This is dedicated to the Niggaz that was down from day one,” begins Dr. Dre on The Chronic. But before joining N.W.A, this “nigga 4 life” was a love-song-singing, lace-shirt-and-eyeliner-wearing member of the World Class Wreckin’ Cru. While serving time with Eazy-E, MC Ren, Ice Cube and DJ Yella, Dre created progressively more confident and slammin’ soundscapes. He also proclaimed on the track “Express Yourself,” “I never smoke weed or sess.” Now a solo star on his own label, the producer-maestro has titled his debut set after the West Coast slang for high-octane marijuana. So what if history demonstrates that Dre wasn’t “down from day one”? His album is a hip-hop masterwork full of big beats and little surprises like funky-worm keyboards and buried Perry Mason dialogue.

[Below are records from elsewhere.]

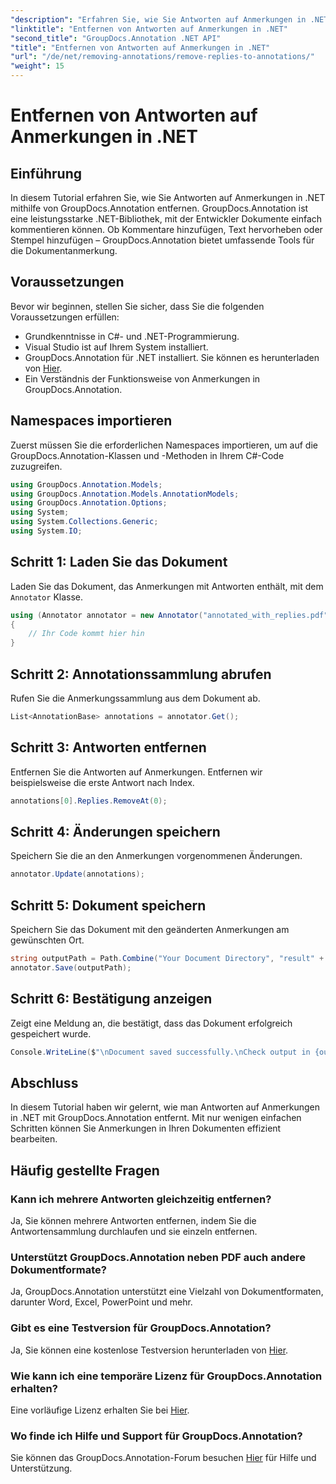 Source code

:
```yaml
---
"description": "Erfahren Sie, wie Sie Antworten auf Anmerkungen in .NET mithilfe von GroupDocs.Annotation entfernen. Schritt-für-Schritt-Anleitung mit Codebeispielen."
"linktitle": "Entfernen von Antworten auf Anmerkungen in .NET"
"second_title": "GroupDocs.Annotation .NET API"
"title": "Entfernen von Antworten auf Anmerkungen in .NET"
"url": "/de/net/removing-annotations/remove-replies-to-annotations/"
"weight": 15
---
```


# Entfernen von Antworten auf Anmerkungen in .NET

## Einführung
In diesem Tutorial erfahren Sie, wie Sie Antworten auf Anmerkungen in .NET mithilfe von GroupDocs.Annotation entfernen. GroupDocs.Annotation ist eine leistungsstarke .NET-Bibliothek, mit der Entwickler Dokumente einfach kommentieren können. Ob Kommentare hinzufügen, Text hervorheben oder Stempel hinzufügen – GroupDocs.Annotation bietet umfassende Tools für die Dokumentanmerkung.
## Voraussetzungen
Bevor wir beginnen, stellen Sie sicher, dass Sie die folgenden Voraussetzungen erfüllen:
- Grundkenntnisse in C#- und .NET-Programmierung.
- Visual Studio ist auf Ihrem System installiert.
- GroupDocs.Annotation für .NET installiert. Sie können es herunterladen von [Hier](https://releases.groupdocs.com/annotation/net/).
- Ein Verständnis der Funktionsweise von Anmerkungen in GroupDocs.Annotation.

## Namespaces importieren
Zuerst müssen Sie die erforderlichen Namespaces importieren, um auf die GroupDocs.Annotation-Klassen und -Methoden in Ihrem C#-Code zuzugreifen.
```csharp
using GroupDocs.Annotation.Models;
using GroupDocs.Annotation.Models.AnnotationModels;
using GroupDocs.Annotation.Options;
using System;
using System.Collections.Generic;
using System.IO;
```
## Schritt 1: Laden Sie das Dokument
Laden Sie das Dokument, das Anmerkungen mit Antworten enthält, mit dem `Annotator` Klasse.
```csharp
using (Annotator annotator = new Annotator("annotated_with_replies.pdf"))
{
    // Ihr Code kommt hier hin
}
```
## Schritt 2: Annotationssammlung abrufen
Rufen Sie die Anmerkungssammlung aus dem Dokument ab.
```csharp
List<AnnotationBase> annotations = annotator.Get();
```
## Schritt 3: Antworten entfernen
Entfernen Sie die Antworten auf Anmerkungen. Entfernen wir beispielsweise die erste Antwort nach Index.
```csharp
annotations[0].Replies.RemoveAt(0);
```
## Schritt 4: Änderungen speichern
Speichern Sie die an den Anmerkungen vorgenommenen Änderungen.
```csharp
annotator.Update(annotations);
```
## Schritt 5: Dokument speichern
Speichern Sie das Dokument mit den geänderten Anmerkungen am gewünschten Ort.
```csharp
string outputPath = Path.Combine("Your Document Directory", "result" + Path.GetExtension("input.pdf"));
annotator.Save(outputPath);
```
## Schritt 6: Bestätigung anzeigen
Zeigt eine Meldung an, die bestätigt, dass das Dokument erfolgreich gespeichert wurde.
```csharp
Console.WriteLine($"\nDocument saved successfully.\nCheck output in {outputPath}.");
```

## Abschluss
In diesem Tutorial haben wir gelernt, wie man Antworten auf Anmerkungen in .NET mit GroupDocs.Annotation entfernt. Mit nur wenigen einfachen Schritten können Sie Anmerkungen in Ihren Dokumenten effizient bearbeiten.
## Häufig gestellte Fragen
### Kann ich mehrere Antworten gleichzeitig entfernen?
Ja, Sie können mehrere Antworten entfernen, indem Sie die Antwortensammlung durchlaufen und sie einzeln entfernen.
### Unterstützt GroupDocs.Annotation neben PDF auch andere Dokumentformate?
Ja, GroupDocs.Annotation unterstützt eine Vielzahl von Dokumentformaten, darunter Word, Excel, PowerPoint und mehr.
### Gibt es eine Testversion für GroupDocs.Annotation?
Ja, Sie können eine kostenlose Testversion herunterladen von [Hier](https://releases.groupdocs.com/).
### Wie kann ich eine temporäre Lizenz für GroupDocs.Annotation erhalten?
Eine vorläufige Lizenz erhalten Sie bei [Hier](https://purchase.groupdocs.com/temporary-license/).
### Wo finde ich Hilfe und Support für GroupDocs.Annotation?
Sie können das GroupDocs.Annotation-Forum besuchen [Hier](https://forum.groupdocs.com/c/annotation/10) für Hilfe und Unterstützung.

Although Dre’s been making more trouble than music lately (the pummeling of a female video host, an assault in L.A., a brawl in New Orleans, other mayhem; the menacing single “Deep Cover” was his only output last year), the sonic architect — now charging that Eazy-E and N.W.A manager Jerry Heller robbed him — hasn’t lost his stride in the studio. On The Chronic, he’s conducting a hip-hop orchestra and stepping with a band of youngstas. Snoop Doggy Dogg is the star, but newcomers Kurupt, Rage, RBX and That Nigga Daz also explode in fury alongside Dre and a lineup of soul stirrers and reggae chatterers. The raspy-voiced D.O.C., who topped the charts in 1989 before damaging his pipes in an auto wreck, makes an appearance in the comical skit “The $20 Sack Pyramid.” And Bushwick Bill, from the Geto Boys, anchors the take-no-prisoners ensemble jam “Stranded on Death Row.”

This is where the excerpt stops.